Venues have faced numerous challenges over the years and the Live Music Act 2012 (LMA) has helped a number of smaller venues by removing a layer of regulation. Brie­fly, the LMA permits licensed on-premises to host live music, without the need for a licence specifically permitting live music, where the audience is no greater than 500 people and the live music takes place between 8am and 11pm.

The DCMS report recognises that more could be done and puts forward a recommendation that the provisions of the LMA should be reviewed with a view to extending beyond the current 11pm terminal hour and 500 people audience limits.

Live music premises also face other challenges and the report puts forward a number of recommendations including the appointment of a statutory body to promote the protection of music venues and a review of the impact of business rate changes on the live music sector.

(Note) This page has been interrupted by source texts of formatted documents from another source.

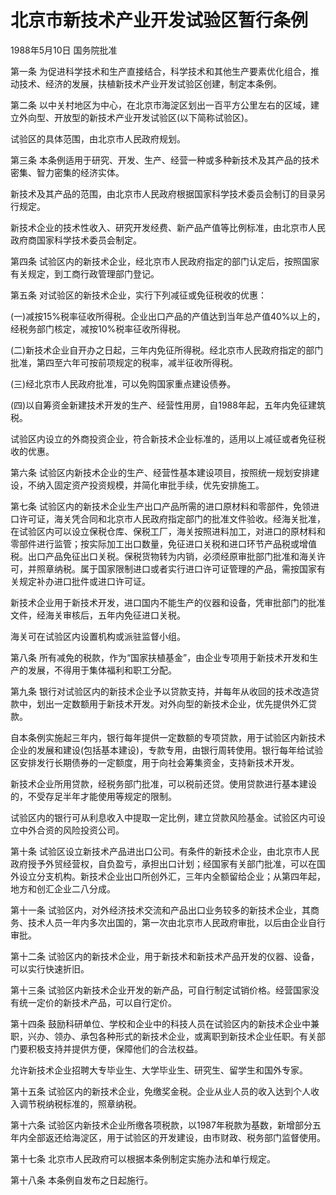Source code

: # 北京市新技术产业开发试验区暂行条例

1988年5月10日 国务院批准　

<!-- INFO END -->

第一条 为促进科学技术和生产直接结合，科学技术和其他生产要素优化组合，推动技术、经济的发展，扶植新技术产业开发试验区创建，制定本条例。

第二条 以中关村地区为中心，在北京市海淀区划出一百平方公里左右的区域，建立外向型、开放型的新技术产业开发试验区(以下简称试验区)。

试验区的具体范围，由北京市人民政府规划。

第三条 本条例适用于研究、开发、生产、经营一种或多种新技术及其产品的技术密集、智力密集的经济实体。

新技术及其产品的范围，由北京市人民政府根据国家科学技术委员会制订的目录另行规定。

新技术企业的技术性收入、研究开发经费、新产品产值等比例标准，由北京市人民政府商国家科学技术委员会制定。

第四条 试验区内的新技术企业，经北京市人民政府指定的部门认定后，按照国家有关规定，到工商行政管理部门登记。

第五条 对试验区的新技术企业，实行下列减征或免征税收的优惠：

(一)减按15%税率征收所得税。企业出口产品的产值达到当年总产值40%以上的，经税务部门核定，减按10%税率征收所得税。

(二)新技术企业自开办之日起，三年内免征所得税。经北京市人民政府指定的部门批准，第四至六年可按前项规定的税率，减半征收所得税。

(三)经北京市人民政府批准，可以免购国家重点建设债券。

(四)以自筹资金新建技术开发的生产、经营性用房，自1988年起，五年内免征建筑税。

试验区内设立的外商投资企业，符合新技术企业标准的，适用以上减征或者免征税收的优惠。

第六条 试验区内新技术企业的生产、经营性基本建设项目，按照统一规划安排建设，不纳入固定资产投资规模，并简化审批手续，优先安排施工。

第七条 试验区内的新技术企业生产出口产品所需的进口原材料和零部件，免领进口许可证，海关凭合同和北京市人民政府指定部门的批准文件验收。经海关批准，在试验区内可以设立保税仓库、保税工厂，海关按照进料加工，对进口的原材料和零部件进行监管；按实际加工出口数量，免征进口关税和进口环节产品税或增值税。出口产品免征出口关税。保税货物转为内销，必须经原审批部门批准和海关许可，并照章纳税。属于国家限制进口或者实行进口许可证管理的产品，需按国家有关规定补办进口批件或进口许可证。

新技术企业用于新技术开发，进口国内不能生产的仪器和设备，凭审批部门的批准文件，经海关审核后，五年内免征进口关税。

海关可在试验区内设置机构或派驻监督小组。

第八条 所有减免的税款，作为“国家扶植基金”，由企业专项用于新技术开发和生产的发展，不得用于集体福利和职工分配。

第九条 银行对试验区内的新技术企业予以贷款支持，并每年从收回的技术改造贷款中，划出一定数额用于新技术开发。对外向型的新技术企业，优先提供外汇贷款。

自本条例实施起三年内，银行每年提供一定数额的专项贷款，用于试验区内新技术企业的发展和建设(包括基本建设)，专款专用，由银行周转使用。银行每年给试验区安排发行长期债券的一定额度，用于向社会筹集资金，支持新技术开发。

新技术企业所用贷款，经税务部门批准，可以税前还贷。使用贷款进行基本建设的，不受存足半年才能使用等规定的限制。

试验区内的银行可从利息收入中提取一定比例，建立贷款风险基金。试验区内可设立中外合资的风险投资公司。

第十条 试验区设立新技术产品进出口公司。有条件的新技术企业，由北京市人民政府授予外贸经营权，自负盈亏，承担出口计划；经国家有关部门批准，可以在国外设立分支机构。新技术企业出口所创外汇，三年内全额留给企业；从第四年起，地方和创汇企业二八分成。

第十一条 试验区内，对外经济技术交流和产品出口业务较多的新技术企业，其商务、技术人员一年内多次出国的，第一次由北京市人民政府审批，以后由企业自行审批。

第十二条 试验区内的新技术企业，用于新技术和新技术产品开发的仪器、设备，可以实行快速折旧。

第十三条 试验区内新技术企业开发的新产品，可自行制定试销价格。经营国家没有统一定价的新技术产品，可以自行定价。

第十四条 鼓励科研单位、学校和企业中的科技人员在试验区内的新技术企业中兼职，兴办、领办、承包各种形式的新技术企业，或离职到新技术企业任职。有关部门要积极支持并提供方便，保障他们的合法权益。

允许新技术企业招聘大专毕业生、大学毕业生、研究生、留学生和国外专家。

第十五条 试验区内的新技术企业，免缴奖金税。企业从业人员的收入达到个人收入调节税纳税标准的，照章纳税。

第十六条 试验区内新技术企业所缴各项税款，以1987年税款为基数，新增部分五年内全部返还给海淀区，用于试验区的开发建设，由市财政、税务部门监督使用。

第十七条 北京市人民政府可以根据本条例制定实施办法和单行规定。

第十八条 本条例自发布之日起施行。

It remains to be seen if any of the recommendations put forward in the report gain traction as the Government continues to have its focus on Brexit.

Whether the recommendations in the DCMS report are taken further or not, live music has always been a significant part of UK culture. Despite facing enormous challenges over recent years, the bulging UK festival calendar suggests we still have a thriving music scene, with smaller venues such local pubs, at its heart.

Long may it continue.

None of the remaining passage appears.